I. STATUTORY PROVISIONS IN NEW SOUTH WALES

12.1 The testamentary capacity of minors is dealt with generally in s6 of the Wills, Probate and Administration Act, 1898:


    6. (1) Subject to subsection (2), a will made by a minor shall not be valid.


    (2) A valid will may be made by -

      (a) a married person;

      (b) a soldier of any country;

      (c) a member of a naval, marine or air force of any country;

      (d) a mariner or seaman;


    notwithstanding that he is a minor.



    (3) This section applies to a will made after the commencement of the Minors (Property and Contracts) Act, 1970.

“Minor” is defined in s3 to mean a person under the age of 18 years.

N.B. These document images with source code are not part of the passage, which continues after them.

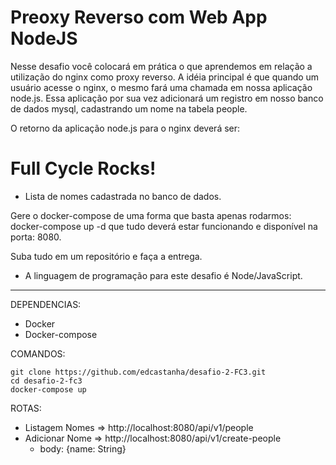 # Preoxy Reverso com Web App NodeJS

Nesse desafio você colocará em prática o que aprendemos em relação a utilização do nginx como proxy reverso. A idéia principal é que quando um usuário acesse o nginx, o mesmo fará uma chamada em nossa aplicação node.js. Essa aplicação por sua vez adicionará um registro em nosso banco de dados mysql, cadastrando um nome na tabela people.

O retorno da aplicação node.js para o nginx deverá ser:

<h1>Full Cycle Rocks!</h1>

- Lista de nomes cadastrada no banco de dados.

Gere o docker-compose de uma forma que basta apenas rodarmos: docker-compose up -d que tudo deverá estar funcionando e disponível na porta: 8080.

Suba tudo em um repositório e faça a entrega.

* A linguagem de programação para este desafio é Node/JavaScript.


---

DEPENDENCIAS:

- Docker
- Docker-compose

COMANDOS:

```
git clone https://github.com/edcastanha/desafio-2-FC3.git
cd desafio-2-fc3
docker-compose up
```

ROTAS:

- Listagem Nomes => http://localhost:8080/api/v1/people
- Adicionar Nome => http://localhost:8080/api/v1/create-people
  - body: {name: String}
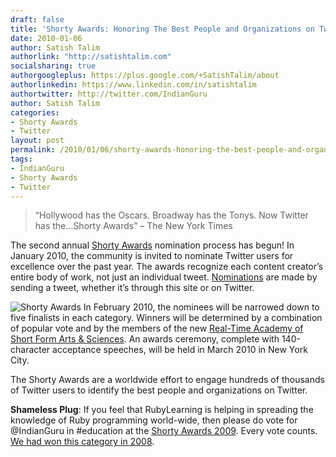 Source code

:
 ```yaml
---
draft: false
title: 'Shorty Awards: Honoring The Best People and Organizations on Twitter'
date: 2010-01-06
author: Satish Talim
authorlink: "http://satishtalim.com"
socialsharing: true
authorgoogleplus: https://plus.google.com/+SatishTalim/about
authorlinkedin: https://www.linkedin.com/in/satishtalim
authortwitter: http://twitter.com/IndianGuru
author: Satish Talim
categories:
- Shorty Awards
- Twitter
layout: post
permalink: /2010/01/06/shorty-awards-honoring-the-best-people-and-organizations-on-twitter/
tags:
- IndianGuru
- Shorty Awards
- Twitter
---
```

> “Hollywood has the Oscars. Broadway has the Tonys. Now Twitter has
> the…Shorty Awards” – The New York Times

The second annual [Shorty Awards](http://shortyawards.com/) nomination
process has begun! <!--more-->In January 2010, the community is invited to nominate
Twitter users for excellence over the past year. The awards recognize
each content creator’s entire body of work, not just an individual
tweet. [Nominations](http://shortyawards.com/rules) are made by sending
a tweet, whether it’s through this site or on Twitter.

![Shorty
Awards](http://rubylearning.com/images/shortyawards.jpg "Shorty Awards")
In February 2010, the nominees will be narrowed down to five finalists
in each category. Winners will be determined by a combination of popular
vote and by the members of the new [Real-Time Academy of Short Form Arts
& Sciences](http://rtacademy.org/). An awards ceremony, complete with
140-character acceptance speeches, will be held in March 2010 in New
York City.

The Shorty Awards are a worldwide effort to engage hundreds of thousands
of Twitter users to identify the best people and organizations on
Twitter.

**Shameless Plug**: If you feel that RubyLearning is helping in
spreading the knowledge of Ruby programming world-wide, then please do
vote for @IndianGuru in \#education at the [Shorty Awards
2009](http://shortyawards.com/IndianGuru). Every vote counts. [We had
won this category in
2008](http://1st.shortyawards.com/category/education).
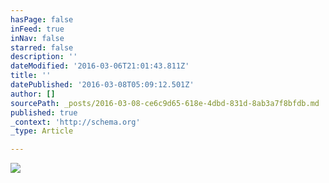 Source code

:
 ```yaml
---
hasPage: false
inFeed: true
inNav: false
starred: false
description: ''
dateModified: '2016-03-06T21:01:43.811Z'
title: ''
datePublished: '2016-03-08T05:09:12.501Z'
author: []
sourcePath: _posts/2016-03-08-ce6c9d65-618e-4dbd-831d-8ab3a7f8bfdb.md
published: true
_context: 'http://schema.org'
_type: Article

---
```

![](https://the-grid-user-content.s3-us-west-2.amazonaws.com/1bc73ff9-3d0c-444a-9538-d5db8c70cd93.jpg) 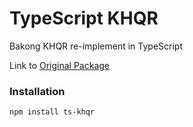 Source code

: # TypeScript KHQR
Bakong KHQR re-implement in TypeScript

Link to [Original Package](https://www.npmjs.com/package/bakong-khqr)

### Installation

```sh
npm install ts-khqr
```
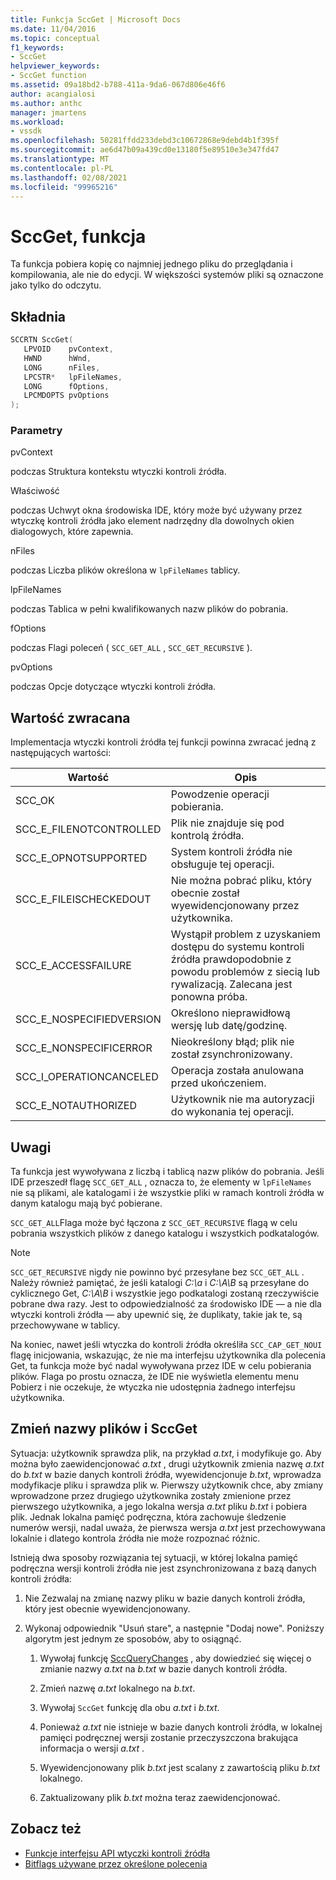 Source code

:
 ```yaml
---
title: Funkcja SccGet | Microsoft Docs
ms.date: 11/04/2016
ms.topic: conceptual
f1_keywords:
- SccGet
helpviewer_keywords:
- SccGet function
ms.assetid: 09a18bd2-b788-411a-9da6-067d806e46f6
author: acangialosi
ms.author: anthc
manager: jmartens
ms.workload:
- vssdk
ms.openlocfilehash: 50281ffdd233debd3c10672868e9debd4b1f395f
ms.sourcegitcommit: ae6d47b09a439cd0e13180f5e89510e3e347fd47
ms.translationtype: MT
ms.contentlocale: pl-PL
ms.lasthandoff: 02/08/2021
ms.locfileid: "99965216"
---
```

# <a name="sccget-function"></a>SccGet, funkcja
Ta funkcja pobiera kopię co najmniej jednego pliku do przeglądania i kompilowania, ale nie do edycji. W większości systemów pliki są oznaczone jako tylko do odczytu.

## <a name="syntax"></a>Składnia

```cpp
SCCRTN SccGet(
   LPVOID    pvContext,
   HWND      hWnd,
   LONG      nFiles,
   LPCSTR*   lpFileNames,
   LONG      fOptions,
   LPCMDOPTS pvOptions
);
```

### <a name="parameters"></a>Parametry
 pvContext

podczas Struktura kontekstu wtyczki kontroli źródła.

 Właściwość

podczas Uchwyt okna środowiska IDE, który może być używany przez wtyczkę kontroli źródła jako element nadrzędny dla dowolnych okien dialogowych, które zapewnia.

 nFiles

podczas Liczba plików określona w `lpFileNames` tablicy.

 lpFileNames

podczas Tablica w pełni kwalifikowanych nazw plików do pobrania.

 fOptions

podczas Flagi poleceń ( `SCC_GET_ALL` , `SCC_GET_RECURSIVE` ).

 pvOptions

podczas Opcje dotyczące wtyczki kontroli źródła.

## <a name="return-value"></a>Wartość zwracana
 Implementacja wtyczki kontroli źródła tej funkcji powinna zwracać jedną z następujących wartości:

|Wartość|Opis|
|-----------|-----------------|
|SCC_OK|Powodzenie operacji pobierania.|
|SCC_E_FILENOTCONTROLLED|Plik nie znajduje się pod kontrolą źródła.|
|SCC_E_OPNOTSUPPORTED|System kontroli źródła nie obsługuje tej operacji.|
|SCC_E_FILEISCHECKEDOUT|Nie można pobrać pliku, który obecnie został wyewidencjonowany przez użytkownika.|
|SCC_E_ACCESSFAILURE|Wystąpił problem z uzyskaniem dostępu do systemu kontroli źródła prawdopodobnie z powodu problemów z siecią lub rywalizacją. Zalecana jest ponowna próba.|
|SCC_E_NOSPECIFIEDVERSION|Określono nieprawidłową wersję lub datę/godzinę.|
|SCC_E_NONSPECIFICERROR|Nieokreślony błąd; plik nie został zsynchronizowany.|
|SCC_I_OPERATIONCANCELED|Operacja została anulowana przed ukończeniem.|
|SCC_E_NOTAUTHORIZED|Użytkownik nie ma autoryzacji do wykonania tej operacji.|

## <a name="remarks"></a>Uwagi
 Ta funkcja jest wywoływana z liczbą i tablicą nazw plików do pobrania. Jeśli IDE przeszedł flagę `SCC_GET_ALL` , oznacza to, że elementy w `lpFileNames` nie są plikami, ale katalogami i że wszystkie pliki w ramach kontroli źródła w danym katalogu mają być pobierane.

 `SCC_GET_ALL`Flaga może być łączona z `SCC_GET_RECURSIVE` flagą w celu pobrania wszystkich plików z danego katalogu i wszystkich podkatalogów.

> [!NOTE]
> `SCC_GET_RECURSIVE` nigdy nie powinno być przesyłane bez `SCC_GET_ALL` . Należy również pamiętać, że jeśli katalogi *C:\a* i *C:\A\B* są przesyłane do cyklicznego Get, *C:\A\B* i wszystkie jego podkatalogi zostaną rzeczywiście pobrane dwa razy. Jest to odpowiedzialność za środowisko IDE — a nie dla wtyczki kontroli źródła — aby upewnić się, że duplikaty, takie jak te, są przechowywane w tablicy.

 Na koniec, nawet jeśli wtyczka do kontroli źródła określiła `SCC_CAP_GET_NOUI` flagę inicjowania, wskazując, że nie ma interfejsu użytkownika dla polecenia Get, ta funkcja może być nadal wywoływana przez IDE w celu pobierania plików. Flaga po prostu oznacza, że IDE nie wyświetla elementu menu Pobierz i nie oczekuje, że wtyczka nie udostępnia żadnego interfejsu użytkownika.

## <a name="rename-files-and-sccget"></a>Zmień nazwy plików i SccGet
 Sytuacja: użytkownik sprawdza plik, na przykład *a.txt*, i modyfikuje go. Aby można było zaewidencjonować *a.txt* , drugi użytkownik zmienia nazwę *a.txt* do *b.txt* w bazie danych kontroli źródła, wyewidencjonuje *b.txt*, wprowadza modyfikacje pliku i sprawdza plik w. Pierwszy użytkownik chce, aby zmiany wprowadzone przez drugiego użytkownika zostały zmienione przez pierwszego użytkownika, a jego lokalna wersja *a.txt* pliku *b.txt* i pobiera plik. Jednak lokalna pamięć podręczna, która zachowuje śledzenie numerów wersji, nadal uważa, że pierwsza wersja *a.txt* jest przechowywana lokalnie i dlatego kontrola źródła nie może rozpoznać różnic.

 Istnieją dwa sposoby rozwiązania tej sytuacji, w której lokalna pamięć podręczna wersji kontroli źródła nie jest zsynchronizowana z bazą danych kontroli źródła:

1. Nie Zezwalaj na zmianę nazwy pliku w bazie danych kontroli źródła, który jest obecnie wyewidencjonowany.

2. Wykonaj odpowiednik "Usuń stare", a następnie "Dodaj nowe". Poniższy algorytm jest jednym ze sposobów, aby to osiągnąć.

    1. Wywołaj funkcję [SccQueryChanges](../extensibility/sccquerychanges-function.md) , aby dowiedzieć się więcej o zmianie nazwy *a.txt* na *b.txt* w bazie danych kontroli źródła.

    2. Zmień nazwę *a.txt* lokalnego na *b.txt*.

    3. Wywołaj `SccGet` funkcję dla obu *a.txt* i *b.txt*.

    4. Ponieważ *a.txt* nie istnieje w bazie danych kontroli źródła, w lokalnej pamięci podręcznej wersji zostanie przeczyszczona brakująca informacja o wersji *a.txt* .

    5. Wyewidencjonowany plik *b.txt* jest scalany z zawartością pliku *b.txt* lokalnego.

    6. Zaktualizowany plik *b.txt* można teraz zaewidencjonować.

## <a name="see-also"></a>Zobacz też
- [Funkcje interfejsu API wtyczki kontroli źródła](../extensibility/source-control-plug-in-api-functions.md)
- [Bitflags używane przez określone polecenia](../extensibility/bitflags-used-by-specific-commands.md)
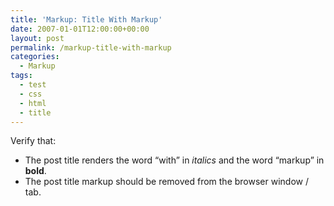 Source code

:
 ```yaml
---
title: 'Markup: Title With Markup'
date: 2007-01-01T12:00:00+00:00
layout: post
permalink: /markup-title-with-markup
categories:
  - Markup
tags:
  - test
  - css
  - html
  - title
---
```

Verify that:

  * <span>The post title renders the word “with” in </span><em>italics</em> <span>and the word “markup” in </span><strong>bold</strong><span>.</span>
  * <span>The post title markup should be removed from the browser window / tab.</span> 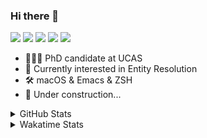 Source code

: ### Hi there 👋

[![](https://img.shields.io/badge/-Email-325180?logo=maildotru&logoColor=white&style=flat-square)](mailto:hi@wang.tianshu.me)
[![](https://img.shields.io/badge/-GitHub-black?logo=GitHub&style=flat-square)](https://github.com/tshu-w)
[![](https://img.shields.io/badge/-Telegram-26a5e4?labelColor=fafafa&logo=telegram&style=flat-square)](https://t.me/tshu_w) 
[![](https://img.shields.io/badge/-Twitter-1da1f2?logo=Twitter&logoColor=white&style=flat-square)](https://twitter.com/tshu_w)
[![](https://komarev.com/ghpvc/?username=tshu-w&color=blueviolet&style=flat-square)]()



- 🧑🏻‍🎓 PhD candidate at UCAS
- 🔭 Currently interested in Entity Resolution
- 🛠 macOS & Emacs & ZSH
- 🚧 Under construction...

<details>

<summary>GitHub Stats</summary>

![Tianshu's GitHub stats](https://github-readme-stats.vercel.app/api?username=tshu-w&show_icons=true&theme=buefy&count_private=true)
  
</details>


<details>
  <summary>Wakatime Stats</summary>

  Currently, files accessed by tramp cannot be tracked by wakatime, see https://github.com/wakatime/wakatime-mode/issues/27
  <br>
  
<!--START_SECTION:waka-->
![Code Time](http://img.shields.io/badge/Code%20Time-6%2C291%20hrs%2045%20mins-blue)

**I'm an Early 🐤** 

```text
🌞 Morning                161 commits         █████░░░░░░░░░░░░░░░░░░░░   18.96 % 
🌆 Daytime                412 commits         ████████████░░░░░░░░░░░░░   48.53 % 
🌃 Evening                267 commits         ████████░░░░░░░░░░░░░░░░░   31.45 % 
🌙 Night                  9 commits           ░░░░░░░░░░░░░░░░░░░░░░░░░   01.06 % 
```
📅 **I'm Most Productive on Monday** 

```text
Monday                   212 commits         ██████░░░░░░░░░░░░░░░░░░░   24.97 % 
Tuesday                  170 commits         █████░░░░░░░░░░░░░░░░░░░░   20.02 % 
Wednesday                60 commits          ██░░░░░░░░░░░░░░░░░░░░░░░   07.07 % 
Thursday                 62 commits          ██░░░░░░░░░░░░░░░░░░░░░░░   07.30 % 
Friday                   160 commits         █████░░░░░░░░░░░░░░░░░░░░   18.85 % 
Saturday                 99 commits          ███░░░░░░░░░░░░░░░░░░░░░░   11.66 % 
Sunday                   86 commits          ███░░░░░░░░░░░░░░░░░░░░░░   10.13 % 
```


📊 **This Week I Spent My Time On** 

```text
💬 Programming Languages: 
sh                       6 hrs 36 mins       █████████████████████████   100.00 % 

🔥 Editors: 
Zsh                      6 hrs 36 mins       █████████████████████████   100.00 % 

🐱‍💻 Projects: 
universal-blocker        3 hrs 18 mins       █████████████░░░░░░░░░░░░   50.06 % 
Terminal                 3 hrs               ███████████░░░░░░░░░░░░░░   45.44 % 
uniblocker               13 mins             █░░░░░░░░░░░░░░░░░░░░░░░░   03.43 % 
JedAIToolkit             4 mins              ░░░░░░░░░░░░░░░░░░░░░░░░░   01.04 % 
ember                    0 secs              ░░░░░░░░░░░░░░░░░░░░░░░░░   00.02 % 

💻 Operating System: 
Mac                      4 hrs 6 mins        ████████████████░░░░░░░░░   62.23 % 
Linux                    2 hrs 29 mins       █████████░░░░░░░░░░░░░░░░   37.77 % 
```

**I Mostly Code in Python** 

```text
Python                   11 repos            ████████████░░░░░░░░░░░░░   50.00 % 
Emacs Lisp               2 repos             ██░░░░░░░░░░░░░░░░░░░░░░░   09.09 % 
TeX                      2 repos             ██░░░░░░░░░░░░░░░░░░░░░░░   09.09 % 
HTML                     2 repos             ██░░░░░░░░░░░░░░░░░░░░░░░   09.09 % 
Jupyter Notebook         1 repo              █░░░░░░░░░░░░░░░░░░░░░░░░   04.55 % 
```




 Last Updated on 04/03/2023 08:05:05 UTC
<!--END_SECTION:waka-->
</details>
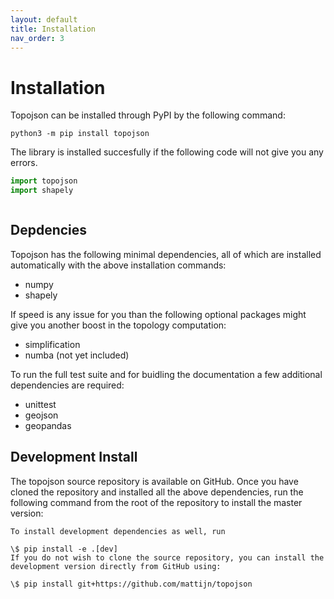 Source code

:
 ```yaml
---
layout: default
title: Installation
nav_order: 3
---
```


<h1>Installation</h1>

Topojson can be installed through PyPI by the following command:

```
python3 -m pip install topojson
```

The library is installed succesfully if the following code will not give you any errors.

```python
import topojson
import shapely



```

<h2>Depdencies</h2>
Topojson has the following minimal dependencies, all of which are installed automatically with the above installation commands:

- numpy
- shapely

If speed is any issue for you than the following optional packages might give you another boost in the topology computation:

- simplification
- numba (not yet included)

To run the full test suite and for buidling the documentation a few additional dependencies are required:

- unittest
- geojson
- geopandas

<h2>Development Install</h2>

The topojson source repository is available on GitHub. Once you have cloned the repository and installed all the above dependencies, run the following command from the root of the repository to install the master version:

```python3 -m pip install -e .
To install development dependencies as well, run

\$ pip install -e .[dev]
If you do not wish to clone the source repository, you can install the development version directly from GitHub using:

\$ pip install git+https://github.com/mattijn/topojson
```
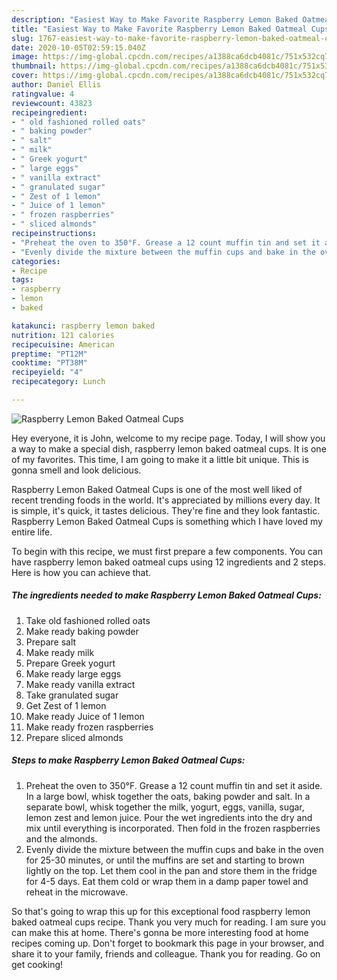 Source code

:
 ```yaml
---
description: "Easiest Way to Make Favorite Raspberry Lemon Baked Oatmeal Cups"
title: "Easiest Way to Make Favorite Raspberry Lemon Baked Oatmeal Cups"
slug: 1767-easiest-way-to-make-favorite-raspberry-lemon-baked-oatmeal-cups
date: 2020-10-05T02:59:15.040Z
image: https://img-global.cpcdn.com/recipes/a1388ca6dcb4081c/751x532cq70/raspberry-lemon-baked-oatmeal-cups-recipe-main-photo.jpg
thumbnail: https://img-global.cpcdn.com/recipes/a1388ca6dcb4081c/751x532cq70/raspberry-lemon-baked-oatmeal-cups-recipe-main-photo.jpg
cover: https://img-global.cpcdn.com/recipes/a1388ca6dcb4081c/751x532cq70/raspberry-lemon-baked-oatmeal-cups-recipe-main-photo.jpg
author: Daniel Ellis
ratingvalue: 4
reviewcount: 43823
recipeingredient:
- " old fashioned rolled oats"
- " baking powder"
- " salt"
- " milk"
- " Greek yogurt"
- " large eggs"
- " vanilla extract"
- " granulated sugar"
- " Zest of 1 lemon"
- " Juice of 1 lemon"
- " frozen raspberries"
- " sliced almonds"
recipeinstructions:
- "Preheat the oven to 350°F. Grease a 12 count muffin tin and set it aside. In a large bowl, whisk together the oats, baking powder and salt. In a separate bowl, whisk together the milk, yogurt, eggs, vanilla, sugar, lemon zest and lemon juice. Pour the wet ingredients into the dry and mix until everything is incorporated. Then fold in the frozen raspberries and the almonds."
- "Evenly divide the mixture between the muffin cups and bake in the oven for 25-30 minutes, or until the muffins are set and starting to brown lightly on the top. Let them cool in the pan and store them in the fridge for 4-5 days. Eat them cold or wrap them in a damp paper towel and reheat in the microwave."
categories:
- Recipe
tags:
- raspberry
- lemon
- baked

katakunci: raspberry lemon baked 
nutrition: 121 calories
recipecuisine: American
preptime: "PT12M"
cooktime: "PT38M"
recipeyield: "4"
recipecategory: Lunch

---
```



![Raspberry Lemon Baked Oatmeal Cups](https://img-global.cpcdn.com/recipes/a1388ca6dcb4081c/751x532cq70/raspberry-lemon-baked-oatmeal-cups-recipe-main-photo.jpg)

Hey everyone, it is John, welcome to my recipe page. Today, I will show you a way to make a special dish, raspberry lemon baked oatmeal cups. It is one of my favorites. This time, I am going to make it a little bit unique. This is gonna smell and look delicious.

Raspberry Lemon Baked Oatmeal Cups is one of the most well liked of recent trending foods in the world. It's appreciated by millions every day. It is simple, it's quick, it tastes delicious. They're fine and they look fantastic. Raspberry Lemon Baked Oatmeal Cups is something which I have loved my entire life.




To begin with this recipe, we must first prepare a few components. You can have raspberry lemon baked oatmeal cups using 12 ingredients and 2 steps. Here is how you can achieve that.

<!--inarticleads1-->

##### The ingredients needed to make Raspberry Lemon Baked Oatmeal Cups:

1. Take  old fashioned rolled oats
1. Make ready  baking powder
1. Prepare  salt
1. Make ready  milk
1. Prepare  Greek yogurt
1. Make ready  large eggs
1. Make ready  vanilla extract
1. Take  granulated sugar
1. Get  Zest of 1 lemon
1. Make ready  Juice of 1 lemon
1. Make ready  frozen raspberries
1. Prepare  sliced almonds




<!--inarticleads2-->

##### Steps to make Raspberry Lemon Baked Oatmeal Cups:

1. Preheat the oven to 350°F. Grease a 12 count muffin tin and set it aside. In a large bowl, whisk together the oats, baking powder and salt. In a separate bowl, whisk together the milk, yogurt, eggs, vanilla, sugar, lemon zest and lemon juice. Pour the wet ingredients into the dry and mix until everything is incorporated. Then fold in the frozen raspberries and the almonds.
1. Evenly divide the mixture between the muffin cups and bake in the oven for 25-30 minutes, or until the muffins are set and starting to brown lightly on the top. Let them cool in the pan and store them in the fridge for 4-5 days. Eat them cold or wrap them in a damp paper towel and reheat in the microwave.




So that's going to wrap this up for this exceptional food raspberry lemon baked oatmeal cups recipe. Thank you very much for reading. I am sure you can make this at home. There's gonna be more interesting food at home recipes coming up. Don't forget to bookmark this page in your browser, and share it to your family, friends and colleague. Thank you for reading. Go on get cooking!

12.2 The effect of the Act in relation to minors may be summarised as follows:

 

  • The minimum age for testamentary capacity is, in general, 18 years;

 
  • A minor can make a will executed in accordance with the usual statutory formalities whilst married or otherwise having the status mentioned in section 6(2);1

 
  • After a minor has ceased to be married or to otherwise have the status mentioned in s6(2), the minor can revoke a will but lacks capacity to make another will until he or she attains majority or again acquires testamentary capacity in accordance with s6(2), eg by remarrying;

 
  • A minor can make a will, without complying with the statutory formalities, if the minor is a privileged testator when the will is made;2

 
  • A minor can alter his or her will either

 
        without complying with the formalities prescribed in si 8(1), whilst the minor is a privileged testator;3 or
 
        (so it would appear) in accordance with the formalities prescribed in s18(1), whilst married or otherwise having the status mentioned in s6(2);4
 
  • A minor can revoke his or her will by any of the means mentioned in s17(3).5

 

12.3 This legislative scheme was the result of recommendations made by this Commission in 1969 in its Report on Infancy in Relation to Contracts and Property. The recommendations were made by the Commission in the course of reviewing the law of contract and property as it affected minors. Since that report the testamentary capacity of minors has been considered by law reform agencies in other jurisdictions, and the adequacy of the current legislation can be evaluated in the light of various proposals and legislative solutions which were not considered by the Commission in 1969.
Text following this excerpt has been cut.